# Thread: distance of a point from a line

1. ## distance of a point from a line

Hello !! This is a simple problem, but I'm not getting the right results. I am getting 9/5 but the text says that the correct answer is 13/5.

Problem:
Determine the distance of the point (2,3) from the line joining the points (-3,-4) and (1,-1).

Are you getting the same answer as mine ?

2. I get 13/5.

Using vector arithmetic
(1,-1) - (-3,-4) = (4,3) perpendicular is (-3,4)
(2,3) - (1,-1) = (1,4)

(-3,4)*(1,4) / 5 = (-3 + 16) / 5 = 13/5

3. Did you try it on graph paper...just to see?!

4. I assume you are trying to find the minimum distance from that point to the line.

First, find the equation of the line:

$\displaystyle (x_1,y_1) = (-3,-4)$ and $\displaystyle (x_2, y_2) = (1,-1)$.

So $\displaystyle m = \frac{y_2-y_1}{x_2-x_1} = \frac{-1-(-4)}{1-(-3)} = \frac{3}{4}$ and

$\displaystyle y - y_1 = m(x-x_1)$

$\displaystyle y - (-4) = \frac{3}{4}[x -(-3)]$

$\displaystyle y + 4 = \frac{3}{4}(x+3)$

$\displaystyle y + \frac{16}{4} = \frac{3}{4}x + \frac{9}{4}$

$\displaystyle y = \frac{3}{4}x - \frac{7}{4}$.

The minimum distance from the point $\displaystyle (2,3)$ to the line will occur when that distance is perpendicular to the line.

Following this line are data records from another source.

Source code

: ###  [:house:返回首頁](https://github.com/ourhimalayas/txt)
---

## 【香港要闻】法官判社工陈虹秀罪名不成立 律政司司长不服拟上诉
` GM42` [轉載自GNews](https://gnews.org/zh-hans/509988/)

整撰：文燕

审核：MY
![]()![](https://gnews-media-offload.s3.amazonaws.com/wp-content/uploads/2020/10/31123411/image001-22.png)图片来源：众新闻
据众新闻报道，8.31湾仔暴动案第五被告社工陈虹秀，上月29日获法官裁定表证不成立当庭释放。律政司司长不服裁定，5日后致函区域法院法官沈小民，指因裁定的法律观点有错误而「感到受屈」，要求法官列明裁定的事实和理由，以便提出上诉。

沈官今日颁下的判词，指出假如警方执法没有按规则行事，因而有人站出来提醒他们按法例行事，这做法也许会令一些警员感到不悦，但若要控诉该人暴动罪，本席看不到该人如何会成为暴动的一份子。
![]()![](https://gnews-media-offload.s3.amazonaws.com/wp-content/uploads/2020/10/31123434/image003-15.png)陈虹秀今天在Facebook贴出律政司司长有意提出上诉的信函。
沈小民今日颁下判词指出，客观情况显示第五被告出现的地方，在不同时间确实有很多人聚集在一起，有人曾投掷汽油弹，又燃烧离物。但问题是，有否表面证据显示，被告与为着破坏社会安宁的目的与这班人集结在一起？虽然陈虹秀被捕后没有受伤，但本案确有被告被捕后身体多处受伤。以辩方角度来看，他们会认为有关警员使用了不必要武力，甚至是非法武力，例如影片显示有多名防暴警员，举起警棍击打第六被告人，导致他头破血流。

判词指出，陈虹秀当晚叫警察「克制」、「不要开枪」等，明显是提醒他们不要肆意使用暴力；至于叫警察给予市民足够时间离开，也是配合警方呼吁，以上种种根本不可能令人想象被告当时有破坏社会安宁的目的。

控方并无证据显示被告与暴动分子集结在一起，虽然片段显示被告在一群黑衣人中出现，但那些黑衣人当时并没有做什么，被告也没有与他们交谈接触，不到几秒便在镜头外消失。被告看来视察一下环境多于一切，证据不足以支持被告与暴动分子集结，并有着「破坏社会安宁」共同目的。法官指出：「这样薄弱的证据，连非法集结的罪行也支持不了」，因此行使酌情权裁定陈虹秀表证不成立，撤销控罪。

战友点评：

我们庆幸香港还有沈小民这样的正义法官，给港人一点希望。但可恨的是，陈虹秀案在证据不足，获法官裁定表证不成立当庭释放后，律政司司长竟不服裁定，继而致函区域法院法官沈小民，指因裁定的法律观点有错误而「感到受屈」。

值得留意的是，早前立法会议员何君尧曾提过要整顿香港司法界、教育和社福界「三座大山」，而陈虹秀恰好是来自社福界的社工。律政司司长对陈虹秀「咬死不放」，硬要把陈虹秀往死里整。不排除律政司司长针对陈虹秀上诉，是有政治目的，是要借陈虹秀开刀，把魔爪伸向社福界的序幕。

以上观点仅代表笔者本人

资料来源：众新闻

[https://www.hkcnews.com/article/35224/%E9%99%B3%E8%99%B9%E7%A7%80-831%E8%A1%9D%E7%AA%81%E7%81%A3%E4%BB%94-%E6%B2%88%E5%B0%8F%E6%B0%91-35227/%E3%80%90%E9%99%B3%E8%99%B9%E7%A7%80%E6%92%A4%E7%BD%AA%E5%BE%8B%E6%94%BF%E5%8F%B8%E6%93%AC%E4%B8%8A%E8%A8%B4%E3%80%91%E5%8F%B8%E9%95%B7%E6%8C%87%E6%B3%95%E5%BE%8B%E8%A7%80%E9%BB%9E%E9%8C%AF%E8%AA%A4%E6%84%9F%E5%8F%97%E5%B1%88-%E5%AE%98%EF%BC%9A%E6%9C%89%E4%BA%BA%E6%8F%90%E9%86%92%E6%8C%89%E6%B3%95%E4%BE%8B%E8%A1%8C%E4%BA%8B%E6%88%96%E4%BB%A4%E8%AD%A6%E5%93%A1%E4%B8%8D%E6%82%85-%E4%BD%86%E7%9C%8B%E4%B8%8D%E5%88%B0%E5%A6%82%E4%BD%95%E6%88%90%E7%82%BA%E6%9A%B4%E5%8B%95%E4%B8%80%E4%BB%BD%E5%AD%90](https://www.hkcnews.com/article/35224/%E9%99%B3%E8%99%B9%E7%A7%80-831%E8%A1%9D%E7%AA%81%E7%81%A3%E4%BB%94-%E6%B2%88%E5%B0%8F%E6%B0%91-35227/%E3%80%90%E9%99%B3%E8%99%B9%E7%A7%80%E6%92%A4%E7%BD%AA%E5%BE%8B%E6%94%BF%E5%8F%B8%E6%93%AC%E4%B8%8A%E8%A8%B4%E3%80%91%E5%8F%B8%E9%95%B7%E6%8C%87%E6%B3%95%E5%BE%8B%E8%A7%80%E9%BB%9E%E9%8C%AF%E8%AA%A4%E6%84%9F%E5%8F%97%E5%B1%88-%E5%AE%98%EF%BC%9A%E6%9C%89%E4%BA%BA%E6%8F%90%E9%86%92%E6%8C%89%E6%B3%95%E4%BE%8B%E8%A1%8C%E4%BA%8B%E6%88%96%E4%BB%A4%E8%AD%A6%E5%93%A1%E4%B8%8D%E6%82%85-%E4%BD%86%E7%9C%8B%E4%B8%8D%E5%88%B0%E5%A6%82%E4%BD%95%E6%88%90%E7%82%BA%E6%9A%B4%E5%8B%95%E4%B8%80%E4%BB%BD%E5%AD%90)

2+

Drawing this distance gives another straight line. Since it is perpendicular to the other line, their gradients multiply to give $\displaystyle -1$.

So $\displaystyle \frac{3}{4}m = -1$

$\displaystyle m = -\frac{4}{3}$.

You know that $\displaystyle (2,3)$ lies on your new line, so

$\displaystyle y - 3 = -\frac{4}{3}(x - 2)$

$\displaystyle y - \frac{9}{3} = -\frac{4}{3}x + \frac{8}{3}$

$\displaystyle y = -\frac{4}{3}x + \frac{17}{3}$.

Now to find where the point where the two lines cross:

$\displaystyle \frac{3}{4}x - \frac{7}{4} = -\frac{4}{3}x + \frac{17}{3}$

$\displaystyle 3(3x - 7) = 4(-4x + 17)$

$\displaystyle 9x - 21 = -16x + 68$

$\displaystyle 25x = 89$

$\displaystyle x = \frac{89}{25}$.

When $\displaystyle x = \frac{89}{25}$,

$\displaystyle y = \frac{3}{4}\left(\frac{89}{25}\right) - \frac{7}{4}$

$\displaystyle = \frac{267}{100} - \frac{175}{100}$

$\displaystyle = \frac{23}{25}$.

So the two lines cross at $\displaystyle (x,y) = \left(\frac{89}{25}, \frac{23}{25}\right)$.

Now all that's left is to find the distance between $\displaystyle (2, 3)$ and $\displaystyle \left(\frac{89}{25}, \frac{23}{25}\right)$.

$\displaystyle D = \sqrt{\left(\frac{89}{25} - 2\right)^2 + \left(\frac{23}{25} - 3\right)^2}$

$\displaystyle = \sqrt{\left(\frac{39}{25}\right)^2 + \left(-\frac{52}{25}\right)^2}$

$\displaystyle = \sqrt{\frac{1521}{625} + \frac{2704}{625}}$

$\displaystyle = \sqrt{\frac{4225}{625}}$

$\displaystyle = \frac{13}{5}$.

So the minimum distance from the line joining $\displaystyle (-3,-4)$ and $\displaystyle (1,-1)$ to the point $\displaystyle (2,3)$ is $\displaystyle \frac{13}{5}$ units.

5. i see. got it now. just didn't analyzed the question well. thanks guys !!!